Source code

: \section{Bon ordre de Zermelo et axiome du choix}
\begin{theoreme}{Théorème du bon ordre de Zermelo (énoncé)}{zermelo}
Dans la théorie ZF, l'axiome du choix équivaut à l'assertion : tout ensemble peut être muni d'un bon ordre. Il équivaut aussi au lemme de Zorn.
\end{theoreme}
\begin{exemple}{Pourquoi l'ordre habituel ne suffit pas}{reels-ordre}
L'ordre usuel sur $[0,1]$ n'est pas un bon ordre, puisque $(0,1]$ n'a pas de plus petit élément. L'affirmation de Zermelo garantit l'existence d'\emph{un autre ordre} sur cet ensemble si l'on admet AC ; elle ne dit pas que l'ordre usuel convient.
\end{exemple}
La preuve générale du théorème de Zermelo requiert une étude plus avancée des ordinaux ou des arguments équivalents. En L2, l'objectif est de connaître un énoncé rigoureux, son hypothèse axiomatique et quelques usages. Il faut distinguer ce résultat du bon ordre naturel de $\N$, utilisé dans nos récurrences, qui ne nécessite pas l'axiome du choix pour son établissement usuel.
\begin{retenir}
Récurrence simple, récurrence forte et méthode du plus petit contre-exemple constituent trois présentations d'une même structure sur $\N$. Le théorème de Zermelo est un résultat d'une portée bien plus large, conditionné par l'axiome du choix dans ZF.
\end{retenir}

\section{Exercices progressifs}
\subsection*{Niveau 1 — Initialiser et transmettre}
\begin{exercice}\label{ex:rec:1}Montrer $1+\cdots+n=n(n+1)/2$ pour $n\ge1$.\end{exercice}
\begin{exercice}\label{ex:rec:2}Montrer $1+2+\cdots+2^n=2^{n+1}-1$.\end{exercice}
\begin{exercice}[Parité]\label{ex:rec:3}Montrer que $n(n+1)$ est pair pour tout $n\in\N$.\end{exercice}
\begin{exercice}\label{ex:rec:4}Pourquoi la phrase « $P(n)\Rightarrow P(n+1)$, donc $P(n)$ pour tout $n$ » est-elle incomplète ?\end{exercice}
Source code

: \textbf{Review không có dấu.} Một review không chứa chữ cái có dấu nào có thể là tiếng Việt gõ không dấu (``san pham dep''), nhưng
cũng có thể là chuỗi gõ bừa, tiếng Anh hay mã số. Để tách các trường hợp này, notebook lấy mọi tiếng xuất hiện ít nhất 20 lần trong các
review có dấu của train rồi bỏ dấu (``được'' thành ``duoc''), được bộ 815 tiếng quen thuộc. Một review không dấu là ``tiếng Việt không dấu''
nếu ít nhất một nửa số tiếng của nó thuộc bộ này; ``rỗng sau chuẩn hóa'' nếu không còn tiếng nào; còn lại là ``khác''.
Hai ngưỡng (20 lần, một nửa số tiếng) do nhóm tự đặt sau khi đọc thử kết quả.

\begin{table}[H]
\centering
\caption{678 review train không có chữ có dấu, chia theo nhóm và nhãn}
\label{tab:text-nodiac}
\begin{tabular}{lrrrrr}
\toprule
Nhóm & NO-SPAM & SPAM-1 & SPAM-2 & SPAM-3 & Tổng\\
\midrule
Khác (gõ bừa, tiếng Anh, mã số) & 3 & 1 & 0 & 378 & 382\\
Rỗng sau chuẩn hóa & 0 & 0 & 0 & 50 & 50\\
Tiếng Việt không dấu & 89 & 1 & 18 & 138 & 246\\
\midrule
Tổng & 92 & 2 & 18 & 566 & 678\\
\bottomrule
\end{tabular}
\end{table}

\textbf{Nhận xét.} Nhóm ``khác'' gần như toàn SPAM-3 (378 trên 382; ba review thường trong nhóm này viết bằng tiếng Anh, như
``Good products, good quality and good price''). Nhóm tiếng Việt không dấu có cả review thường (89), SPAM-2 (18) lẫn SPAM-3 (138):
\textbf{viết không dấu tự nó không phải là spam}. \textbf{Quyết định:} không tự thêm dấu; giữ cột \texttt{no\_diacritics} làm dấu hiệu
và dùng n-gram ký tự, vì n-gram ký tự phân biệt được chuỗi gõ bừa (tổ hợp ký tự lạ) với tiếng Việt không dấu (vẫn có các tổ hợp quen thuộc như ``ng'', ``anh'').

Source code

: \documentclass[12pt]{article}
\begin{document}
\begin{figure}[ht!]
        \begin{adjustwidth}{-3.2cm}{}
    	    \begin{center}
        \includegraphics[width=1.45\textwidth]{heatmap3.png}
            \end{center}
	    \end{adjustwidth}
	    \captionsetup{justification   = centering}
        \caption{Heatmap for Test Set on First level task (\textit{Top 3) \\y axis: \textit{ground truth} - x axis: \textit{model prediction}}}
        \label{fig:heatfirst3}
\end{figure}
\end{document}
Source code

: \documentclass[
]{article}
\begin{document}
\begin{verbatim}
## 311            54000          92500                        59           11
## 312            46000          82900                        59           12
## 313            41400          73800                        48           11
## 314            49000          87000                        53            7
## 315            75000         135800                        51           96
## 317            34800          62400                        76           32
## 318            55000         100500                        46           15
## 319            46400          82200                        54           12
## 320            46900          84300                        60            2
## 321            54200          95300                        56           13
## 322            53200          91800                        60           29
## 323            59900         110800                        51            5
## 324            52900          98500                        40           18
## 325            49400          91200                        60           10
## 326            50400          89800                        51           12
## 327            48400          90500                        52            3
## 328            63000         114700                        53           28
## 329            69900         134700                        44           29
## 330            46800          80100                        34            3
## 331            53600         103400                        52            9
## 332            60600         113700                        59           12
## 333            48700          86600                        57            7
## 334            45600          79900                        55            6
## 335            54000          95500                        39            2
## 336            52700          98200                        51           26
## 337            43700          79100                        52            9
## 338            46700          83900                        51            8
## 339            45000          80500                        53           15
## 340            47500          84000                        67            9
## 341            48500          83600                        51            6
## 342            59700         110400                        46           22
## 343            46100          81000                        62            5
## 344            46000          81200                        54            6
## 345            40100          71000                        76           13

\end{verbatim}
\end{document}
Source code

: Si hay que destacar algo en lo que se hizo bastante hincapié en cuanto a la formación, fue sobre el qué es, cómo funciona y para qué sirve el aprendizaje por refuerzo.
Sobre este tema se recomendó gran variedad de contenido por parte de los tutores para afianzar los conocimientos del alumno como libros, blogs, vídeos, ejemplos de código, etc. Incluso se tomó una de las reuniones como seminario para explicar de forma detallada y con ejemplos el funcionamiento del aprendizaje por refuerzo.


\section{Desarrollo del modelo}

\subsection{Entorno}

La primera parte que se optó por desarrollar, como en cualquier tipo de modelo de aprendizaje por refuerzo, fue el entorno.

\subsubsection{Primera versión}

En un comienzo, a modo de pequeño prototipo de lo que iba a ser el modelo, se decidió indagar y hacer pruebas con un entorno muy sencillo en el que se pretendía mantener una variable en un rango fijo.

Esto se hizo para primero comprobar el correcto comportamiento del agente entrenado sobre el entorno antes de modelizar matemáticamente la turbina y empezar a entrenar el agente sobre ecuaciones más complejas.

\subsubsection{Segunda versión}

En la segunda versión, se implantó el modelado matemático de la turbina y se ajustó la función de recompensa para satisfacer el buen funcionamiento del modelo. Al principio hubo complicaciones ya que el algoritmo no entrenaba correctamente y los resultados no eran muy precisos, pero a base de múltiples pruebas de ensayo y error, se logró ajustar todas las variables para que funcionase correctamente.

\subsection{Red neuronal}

——————————

**WHAT THE TASK REQUIRES**
Repeat the records above exactly, with nothing left out.

**EXERCISE RESULT**
Source code

: \section{Bon ordre de Zermelo et axiome du choix}
\begin{theoreme}{Théorème du bon ordre de Zermelo (énoncé)}{zermelo}
Dans la théorie ZF, l'axiome du choix équivaut à l'assertion : tout ensemble peut être muni d'un bon ordre. Il équivaut aussi au lemme de Zorn.
\end{theoreme}
\begin{exemple}{Pourquoi l'ordre habituel ne suffit pas}{reels-ordre}
L'ordre usuel sur $[0,1]$ n'est pas un bon ordre, puisque $(0,1]$ n'a pas de plus petit élément. L'affirmation de Zermelo garantit l'existence d'\emph{un autre ordre} sur cet ensemble si l'on admet AC ; elle ne dit pas que l'ordre usuel convient.
\end{exemple}
La preuve générale du théorème de Zermelo requiert une étude plus avancée des ordinaux ou des arguments équivalents. En L2, l'objectif est de connaître un énoncé rigoureux, son hypothèse axiomatique et quelques usages. Il faut distinguer ce résultat du bon ordre naturel de $\N$, utilisé dans nos récurrences, qui ne nécessite pas l'axiome du choix pour son établissement usuel.
\begin{retenir}
Récurrence simple, récurrence forte et méthode du plus petit contre-exemple constituent trois présentations d'une même structure sur $\N$. Le théorème de Zermelo est un résultat d'une portée bien plus large, conditionné par l'axiome du choix dans ZF.
\end{retenir}

\section{Exercices progressifs}
\subsection*{Niveau 1 — Initialiser et transmettre}
\begin{exercice}\label{ex:rec:1}Montrer $1+\cdots+n=n(n+1)/2$ pour $n\ge1$.\end{exercice}
\begin{exercice}\label{ex:rec:2}Montrer $1+2+\cdots+2^n=2^{n+1}-1$.\end{exercice}
\begin{exercice}[Parité]\label{ex:rec:3}Montrer que $n(n+1)$ est pair pour tout $n\in\N$.\end{exercice}
\begin{exercice}\label{ex:rec:4}Pourquoi la phrase « $P(n)\Rightarrow P(n+1)$, donc $P(n)$ pour tout $n$ » est-elle incomplète ?\end{exercice}
Source code

: \textbf{Review không có dấu.} Một review không chứa chữ cái có dấu nào có thể là tiếng Việt gõ không dấu (``san pham dep''), nhưng
cũng có thể là chuỗi gõ bừa, tiếng Anh hay mã số. Để tách các trường hợp này, notebook lấy mọi tiếng xuất hiện ít nhất 20 lần trong các
review có dấu của train rồi bỏ dấu (``được'' thành ``duoc''), được bộ 815 tiếng quen thuộc. Một review không dấu là ``tiếng Việt không dấu''
nếu ít nhất một nửa số tiếng của nó thuộc bộ này; ``rỗng sau chuẩn hóa'' nếu không còn tiếng nào; còn lại là ``khác''.
Hai ngưỡng (20 lần, một nửa số tiếng) do nhóm tự đặt sau khi đọc thử kết quả.

\begin{table}[H]
\centering
\caption{678 review train không có chữ có dấu, chia theo nhóm và nhãn}
\label{tab:text-nodiac}
\begin{tabular}{lrrrrr}
\toprule
Nhóm & NO-SPAM & SPAM-1 & SPAM-2 & SPAM-3 & Tổng\\
\midrule
Khác (gõ bừa, tiếng Anh, mã số) & 3 & 1 & 0 & 378 & 382\\
Rỗng sau chuẩn hóa & 0 & 0 & 0 & 50 & 50\\
Tiếng Việt không dấu & 89 & 1 & 18 & 138 & 246\\
\midrule
Tổng & 92 & 2 & 18 & 566 & 678\\
\bottomrule
\end{tabular}
\end{table}

\textbf{Nhận xét.} Nhóm ``khác'' gần như toàn SPAM-3 (378 trên 382; ba review thường trong nhóm này viết bằng tiếng Anh, như
``Good products, good quality and good price''). Nhóm tiếng Việt không dấu có cả review thường (89), SPAM-2 (18) lẫn SPAM-3 (138):
\textbf{viết không dấu tự nó không phải là spam}. \textbf{Quyết định:} không tự thêm dấu; giữ cột \texttt{no\_diacritics} làm dấu hiệu
và dùng n-gram ký tự, vì n-gram ký tự phân biệt được chuỗi gõ bừa (tổ hợp ký tự lạ) với tiếng Việt không dấu (vẫn có các tổ hợp quen thuộc như ``ng'', ``anh'').

Source code

: \documentclass[12pt]{article}
\begin{document}
\begin{figure}[ht!]
        \begin{adjustwidth}{-3.2cm}{}
    	    \begin{center}
        \includegraphics[width=1.45\textwidth]{heatmap3.png}
            \end{center}
	    \end{adjustwidth}
	    \captionsetup{justification   = centering}
        \caption{Heatmap for Test Set on First level task (\textit{Top 3) \\y axis: \textit{ground truth} - x axis: \textit{model prediction}}}
        \label{fig:heatfirst3}
\end{figure}
\end{document}
Source code

: \documentclass[
]{article}
\begin{document}
\begin{verbatim}
## 311            54000          92500                        59           11
## 312            46000          82900                        59           12
## 313            41400          73800                        48           11
## 314            49000          87000                        53            7
## 315            75000         135800                        51           96
## 317            34800          62400                        76           32
## 318            55000         100500                        46           15
## 319            46400          82200                        54           12
## 320            46900          84300                        60            2
## 321            54200          95300                        56           13
## 322            53200          91800                        60           29
## 323            59900         110800                        51            5
## 324            52900          98500                        40           18
## 325            49400          91200                        60           10
## 326            50400          89800                        51           12
## 327            48400          90500                        52            3
## 328            63000         114700                        53           28
## 329            69900         134700                        44           29
## 330            46800          80100                        34            3
## 331            53600         103400                        52            9
## 332            60600         113700                        59           12
## 333            48700          86600                        57            7
## 334            45600          79900                        55            6
## 335            54000          95500                        39            2
## 336            52700          98200                        51           26
## 337            43700          79100                        52            9
## 338            46700          83900                        51            8
## 339            45000          80500                        53           15
## 340            47500          84000                        67            9
## 341            48500          83600                        51            6
## 342            59700         110400                        46           22
## 343            46100          81000                        62            5
## 344            46000          81200                        54            6
## 345            40100          71000                        76           13

\end{verbatim}
\end{document}
Source code

: Si hay que destacar algo en lo que se hizo bastante hincapié en cuanto a la formación, fue sobre el qué es, cómo funciona y para qué sirve el aprendizaje por refuerzo.
Sobre este tema se recomendó gran variedad de contenido por parte de los tutores para afianzar los conocimientos del alumno como libros, blogs, vídeos, ejemplos de código, etc. Incluso se tomó una de las reuniones como seminario para explicar de forma detallada y con ejemplos el funcionamiento del aprendizaje por refuerzo.


\section{Desarrollo del modelo}

\subsection{Entorno}

La primera parte que se optó por desarrollar, como en cualquier tipo de modelo de aprendizaje por refuerzo, fue el entorno.

\subsubsection{Primera versión}

En un comienzo, a modo de pequeño prototipo de lo que iba a ser el modelo, se decidió indagar y hacer pruebas con un entorno muy sencillo en el que se pretendía mantener una variable en un rango fijo.

Esto se hizo para primero comprobar el correcto comportamiento del agente entrenado sobre el entorno antes de modelizar matemáticamente la turbina y empezar a entrenar el agente sobre ecuaciones más complejas.

\subsubsection{Segunda versión}

En la segunda versión, se implantó el modelado matemático de la turbina y se ajustó la función de recompensa para satisfacer el buen funcionamiento del modelo. Al principio hubo complicaciones ya que el algoritmo no entrenaba correctamente y los resultados no eran muy precisos, pero a base de múltiples pruebas de ensayo y error, se logró ajustar todas las variables para que funcionase correctamente.

\subsection{Red neuronal}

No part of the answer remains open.